Segment Open

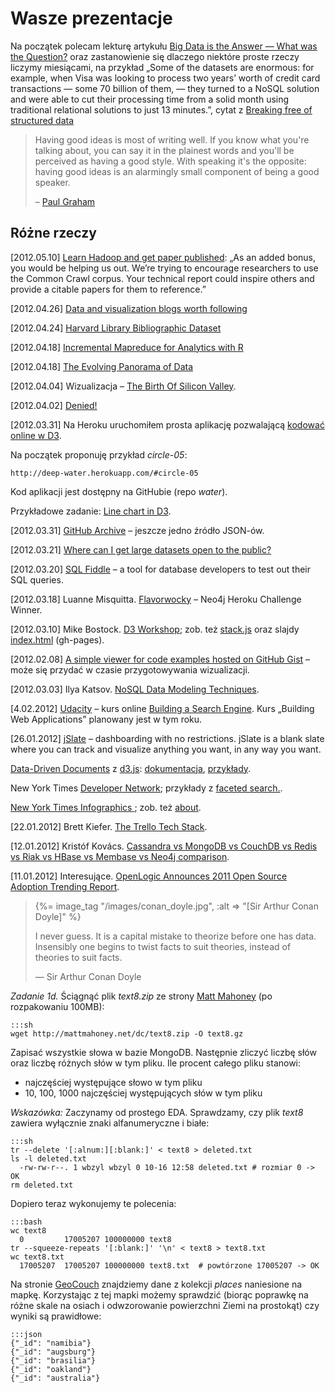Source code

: # Wasze prezentacje

Na początek polecam lekturę artykułu [Big Data is the Answer — What was the Question?](http://www.saama.com/blog/bid/76211/Big-Data-is-the-Answer-What-was-the-Question)
oraz zastanowienie się dlaczego niektóre proste rzeczy liczymy miesiącami,
na przykład „Some of the datasets are enormous: for example, when Visa was looking
to process two years’ worth of credit card transactions — some 70
billion of them, — they turned to a NoSQL solution and were able to
cut their processing time from a solid month using traditional
relational solutions to just 13 minutes.”,
cytat z [Breaking free of structured data](http://www.itworld.com/data-centerservers/172477/nosql-breaking-free-structured-data)


<!--
* [??.0?.2012] **Aggregacja w ElasticSearch**,
  [Search made easy for (web) developers](http://spinscale.github.com/elasticsearch/2012-03-jugm.html)
-->

<blockquote>
 <p>Having good ideas is most of writing well. If you know what you're
  talking about, you can say it in the plainest words and you'll be
  perceived as having a good style. With speaking it's the opposite:
  having good ideas is an alarmingly small component of being a good
  speaker.</p>
 <p class="author">– <a href="http://paulgraham.com/speak.html">Paul Graham</a></p>
</blockquote>

## Różne rzeczy

[2012.05.10] [Learn Hadoop and get paper published](http://commoncrawl.org/learn-hadoop-and-get-a-paper-published/):
„As an added bonus, you would be helping us out. We’re trying to
encourage researchers to use the Common Crawl corpus. Your technical
report could inspire others and provide a citable papers for them to
reference.”

[2012.04.26] [Data and visualization blogs worth following](http://flowingdata.com/2012/04/27/data-and-visualization-blogs-worth-following/)

[2012.04.24] [Harvard Library Bibliographic Dataset](http://openmetadata.lib.harvard.edu/bibdata)

[2012.04.18] [Incremental Mapreduce for Analytics with R](http://dustin.github.com/2012/04/16/couchr.html)

[2012.04.18] [The Evolving Panorama of Data](http://www.infoq.com/presentations/The-Evolving-Panorama-of-Data)

[2012.04.04] Wizualizacja –
[The Birth Of Silicon Valley](http://www.npr.org/2012/03/26/149404846/the-birth-of-silicon-valley).

[2012.04.02] [Denied!](http://saito.section9.co.uk/)

[2012.03.31] Na Heroku uruchomiłem prosta aplikację pozwalającą
[kodować online w D3](http://deep-water.herokuapp.com/).

Na początek proponuję przykład *circle-05*:

    http://deep-water.herokuapp.com/#circle-05

Kod aplikacji jest dostępny na GitHubie (repo *water*).

Przykładowe zadanie:
[Line chart in D3](http://www.janwillemtulp.com/2011/04/01/tutorial-line-chart-in-d3/).

[2012.03.31] [GitHub Archive](http://www.githubarchive.org/) –
jeszcze jedno źródło JSON-ów.

[2012.03.21] [Where can I get large datasets open to the public?](http://www.quora.com/Data/Where-can-I-get-large-datasets-open-to-the-public)

[2012.03.20] [SQL Fiddle](http://sqlfiddle.com/) –
a tool for database developers to test out their SQL queries.

[2012.03.18] Luanne Misquitta.
[Flavorwocky](http://flavorwocky.herokuapp.com/) –
Neo4j Heroku Challenge Winner.

[2012.03.10] Mike Bostock.
[D3 Workshop](http://bost.ocks.org/mike/d3/workshop/);
zob. też [stack.js](https://github.com/mbostock/stack)
oraz slajdy [index.html](http://mbostock.github.com/stack/)
(gh-pages).

[2012.02.08] [A simple viewer for code examples hosted on GitHub Gist](http://bl.ocks.org/) –
może się przydać w czasie przygotowywania wizualizacji.

[2012.03.03] Ilya Katsov.
[NoSQL Data Modeling Techniques](http://highlyscalable.wordpress.com/2012/03/01/nosql-data-modeling-techniques/).

[4.02.2012] [Udacity](http://www.udacity.com/) – kurs online
[Building a Search Engine](http://www.udacity.com/cs#101).
Kurs „Building Web Applications” planowany jest w tym roku.

[26.01.2012] [jSlate](http://jslate.com/) – dashboarding with no restrictions.
jSlate is a blank slate where you can track and visualize anything you
want, in any way you want.

[Data-Driven Documents](http://mbostock.github.com/d3/) z [d3.js](https://github.com/mbostock/d3):
[dokumentacja](http://mbostock.github.com/d3/api/),
[przykłady](http://mbostock.github.com/d3/ex/).

New York Times [Developer Network](http://developer.nytimes.com/);
przykłady z [faceted search.](http://developer.nytimes.com/docs/article_search_api#h3-facets).

[New York Times Infographics ](http://www.smallmeans.com/new-york-times-infographics/);
zob. też [about](http://www.smallmeans.com/about/).

[22.01.2012] Brett Kiefer.
[The Trello Tech Stack](http://blog.fogcreek.com/the-trello-tech-stack/).

[12.01.2012] Kristóf Kovács.
[Cassandra vs MongoDB vs CouchDB vs Redis vs Riak vs HBase vs Membase vs Neo4j comparison](http://kkovacs.eu/cassandra-vs-mongodb-vs-couchdb-vs-redis).

[11.01.2012] Interesujące.
[OpenLogic Announces 2011 Open Source Adoption Trending Report](http://www.openlogic.com/news/press/01.04.12.php).


<blockquote>
 {%= image_tag "/images/conan_doyle.jpg", :alt => "[Sir Arthur Conan Doyle]" %}
 <p>
   I never guess. It is a capital mistake to theorize before one has
   data. Insensibly one begins to twist facts to suit theories, instead
   of theories to suit facts.
 </p>
 <p class="author">— Sir Arthur Conan Doyle</p>
</blockquote>


*Zadanie 1d.* Ściągnąć plik *text8.zip* ze strony
[Matt Mahoney](http://mattmahoney.net/dc/textdata.html) (po rozpakowaniu 100MB):

    :::sh
    wget http://mattmahoney.net/dc/text8.zip -O text8.gz

Zapisać wszystkie słowa w bazie MongoDB.
Następnie zliczyć liczbę słów oraz liczbę różnych słów w tym pliku.
Ile procent całego pliku stanowi:

* najczęściej występujące słowo w tym pliku
* 10, 100, 1000 najczęściej występujących słów w tym pliku

*Wskazówka:* Zaczynamy od prostego EDA. Sprawdzamy, czy plik *text8*
zawiera wyłącznie znaki alfanumeryczne i białe:

    :::sh
    tr --delete '[:alnum:][:blank:]' < text8 > deleted.txt
    ls -l deleted.txt
      -rw-rw-r--. 1 wbzyl wbzyl 0 10-16 12:58 deleted.txt # rozmiar 0 -> OK
    rm deleted.txt

Dopiero teraz wykonujemy te polecenia:

    :::bash
    wc text8
      0         17005207 100000000 text8
    tr --squeeze-repeats '[:blank:]' '\n' < text8 > text8.txt
    wc text8.txt
      17005207  17005207 100000000 text8.txt  # powtórzone 17005207 -> OK

Na stronie [GeoCouch](http://wbzyl.inf.ug.edu.pl/nosql/couchdb-geo)
znajdziemy dane z kolekcji *places* naniesione na mapkę.
Korzystając z tej mapki możemy sprawdzić
(biorąc poprawkę na różne skale na osiach i odwzorowanie powierzchni Ziemi na prostokąt)
czy wyniki są prawidłowe:

    :::json
    {"_id": "namibia"}
    {"_id": "augsburg"}
    {"_id": "brasilia"}
    {"_id": "oakland"}
    {"_id": "australia"}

Segment Closed

(Assignment): All lines above from the one containing "[??.0?.2012] **Aggregacja w" to the one containing "http://deep-water.herokuapp.com/#circle-05" must be repeated exactly, both lines included, and no others.

(Output for this exercise):
* [??.0?.2012] **Aggregacja w ElasticSearch**,
  [Search made easy for (web) developers](http://spinscale.github.com/elasticsearch/2012-03-jugm.html)
-->

<blockquote>
 <p>Having good ideas is most of writing well. If you know what you're
  talking about, you can say it in the plainest words and you'll be
  perceived as having a good style. With speaking it's the opposite:
  having good ideas is an alarmingly small component of being a good
  speaker.</p>
 <p class="author">– <a href="http://paulgraham.com/speak.html">Paul Graham</a></p>
</blockquote>

## Różne rzeczy

[2012.05.10] [Learn Hadoop and get paper published](http://commoncrawl.org/learn-hadoop-and-get-a-paper-published/):
„As an added bonus, you would be helping us out. We’re trying to
encourage researchers to use the Common Crawl corpus. Your technical
report could inspire others and provide a citable papers for them to
reference.”

[2012.04.26] [Data and visualization blogs worth following](http://flowingdata.com/2012/04/27/data-and-visualization-blogs-worth-following/)

[2012.04.24] [Harvard Library Bibliographic Dataset](http://openmetadata.lib.harvard.edu/bibdata)

[2012.04.18] [Incremental Mapreduce for Analytics with R](http://dustin.github.com/2012/04/16/couchr.html)

[2012.04.18] [The Evolving Panorama of Data](http://www.infoq.com/presentations/The-Evolving-Panorama-of-Data)

[2012.04.04] Wizualizacja –
[The Birth Of Silicon Valley](http://www.npr.org/2012/03/26/149404846/the-birth-of-silicon-valley).

[2012.04.02] [Denied!](http://saito.section9.co.uk/)

[2012.03.31] Na Heroku uruchomiłem prosta aplikację pozwalającą
[kodować online w D3](http://deep-water.herokuapp.com/).

Na początek proponuję przykład *circle-05*:

    http://deep-water.herokuapp.com/#circle-05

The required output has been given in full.